● What to work on
In the listing that follows, how many lines include the string "there"? Reply with only the number.
+ + + +
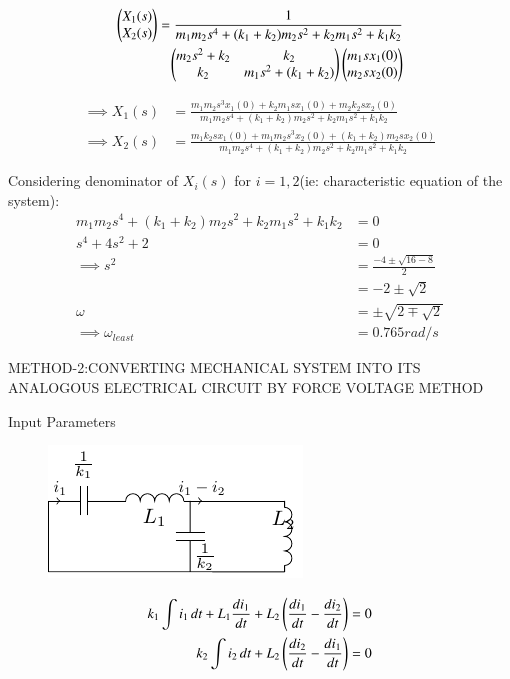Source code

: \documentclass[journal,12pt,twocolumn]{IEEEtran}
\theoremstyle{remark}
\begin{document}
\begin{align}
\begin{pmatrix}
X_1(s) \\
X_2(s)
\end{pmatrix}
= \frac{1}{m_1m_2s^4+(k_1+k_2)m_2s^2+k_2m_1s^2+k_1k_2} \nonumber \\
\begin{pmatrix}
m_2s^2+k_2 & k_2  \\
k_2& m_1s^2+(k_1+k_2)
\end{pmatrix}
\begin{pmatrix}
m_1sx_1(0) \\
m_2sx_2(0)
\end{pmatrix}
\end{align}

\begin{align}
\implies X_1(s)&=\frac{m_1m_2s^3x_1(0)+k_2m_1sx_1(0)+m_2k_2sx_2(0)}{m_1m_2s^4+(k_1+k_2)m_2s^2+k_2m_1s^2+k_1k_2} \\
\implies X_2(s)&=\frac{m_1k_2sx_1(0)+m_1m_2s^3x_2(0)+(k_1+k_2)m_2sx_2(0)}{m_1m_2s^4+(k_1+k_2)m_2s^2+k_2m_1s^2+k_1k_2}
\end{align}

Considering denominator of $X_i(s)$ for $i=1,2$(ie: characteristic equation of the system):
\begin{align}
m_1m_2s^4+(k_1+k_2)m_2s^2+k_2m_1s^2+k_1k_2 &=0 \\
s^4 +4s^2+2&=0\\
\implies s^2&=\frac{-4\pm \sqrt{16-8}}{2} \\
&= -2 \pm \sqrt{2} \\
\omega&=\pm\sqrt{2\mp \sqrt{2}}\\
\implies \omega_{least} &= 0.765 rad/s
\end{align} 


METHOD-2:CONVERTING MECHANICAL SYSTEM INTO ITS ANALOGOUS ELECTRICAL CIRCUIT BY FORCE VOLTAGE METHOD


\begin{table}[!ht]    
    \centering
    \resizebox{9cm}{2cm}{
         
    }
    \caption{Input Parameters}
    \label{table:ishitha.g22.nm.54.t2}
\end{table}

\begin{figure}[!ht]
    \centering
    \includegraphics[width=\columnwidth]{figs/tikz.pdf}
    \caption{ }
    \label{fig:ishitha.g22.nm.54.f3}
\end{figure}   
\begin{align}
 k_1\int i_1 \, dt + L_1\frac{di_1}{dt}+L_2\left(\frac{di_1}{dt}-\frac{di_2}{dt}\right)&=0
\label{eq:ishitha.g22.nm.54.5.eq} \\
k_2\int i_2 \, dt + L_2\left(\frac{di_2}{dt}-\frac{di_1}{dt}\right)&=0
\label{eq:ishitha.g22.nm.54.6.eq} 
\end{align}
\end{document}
+ + + +
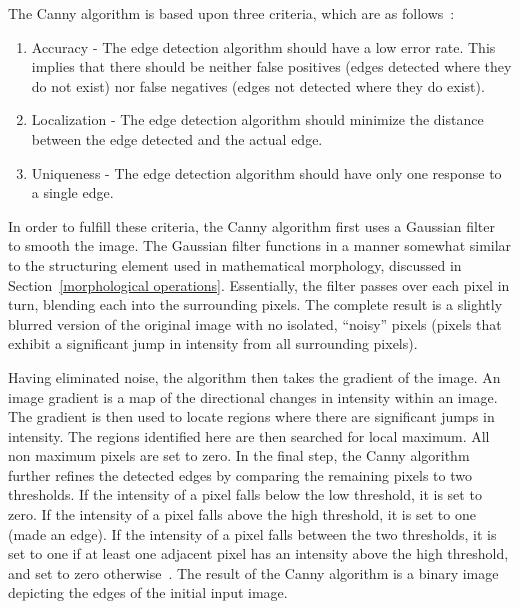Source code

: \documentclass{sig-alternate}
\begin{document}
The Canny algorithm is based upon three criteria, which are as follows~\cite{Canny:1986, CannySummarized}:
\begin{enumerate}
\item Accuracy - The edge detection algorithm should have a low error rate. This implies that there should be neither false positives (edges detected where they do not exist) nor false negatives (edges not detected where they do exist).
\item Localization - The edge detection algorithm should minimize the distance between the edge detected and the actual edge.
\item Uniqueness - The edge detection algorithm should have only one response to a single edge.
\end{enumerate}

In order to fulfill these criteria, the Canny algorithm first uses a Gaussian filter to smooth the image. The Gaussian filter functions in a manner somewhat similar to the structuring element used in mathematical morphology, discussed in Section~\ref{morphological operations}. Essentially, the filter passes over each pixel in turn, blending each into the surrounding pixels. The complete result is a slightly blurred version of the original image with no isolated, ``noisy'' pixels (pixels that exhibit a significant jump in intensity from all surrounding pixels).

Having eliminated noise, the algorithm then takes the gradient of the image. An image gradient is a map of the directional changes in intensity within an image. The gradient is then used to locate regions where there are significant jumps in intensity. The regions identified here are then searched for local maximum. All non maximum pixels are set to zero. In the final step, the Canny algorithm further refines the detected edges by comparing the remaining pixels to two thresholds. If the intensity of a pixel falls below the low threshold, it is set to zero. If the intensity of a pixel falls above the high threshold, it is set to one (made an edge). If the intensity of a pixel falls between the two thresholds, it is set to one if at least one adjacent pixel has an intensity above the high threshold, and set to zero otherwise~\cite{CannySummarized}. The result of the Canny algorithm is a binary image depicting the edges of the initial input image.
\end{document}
+ + + +
● The answer
2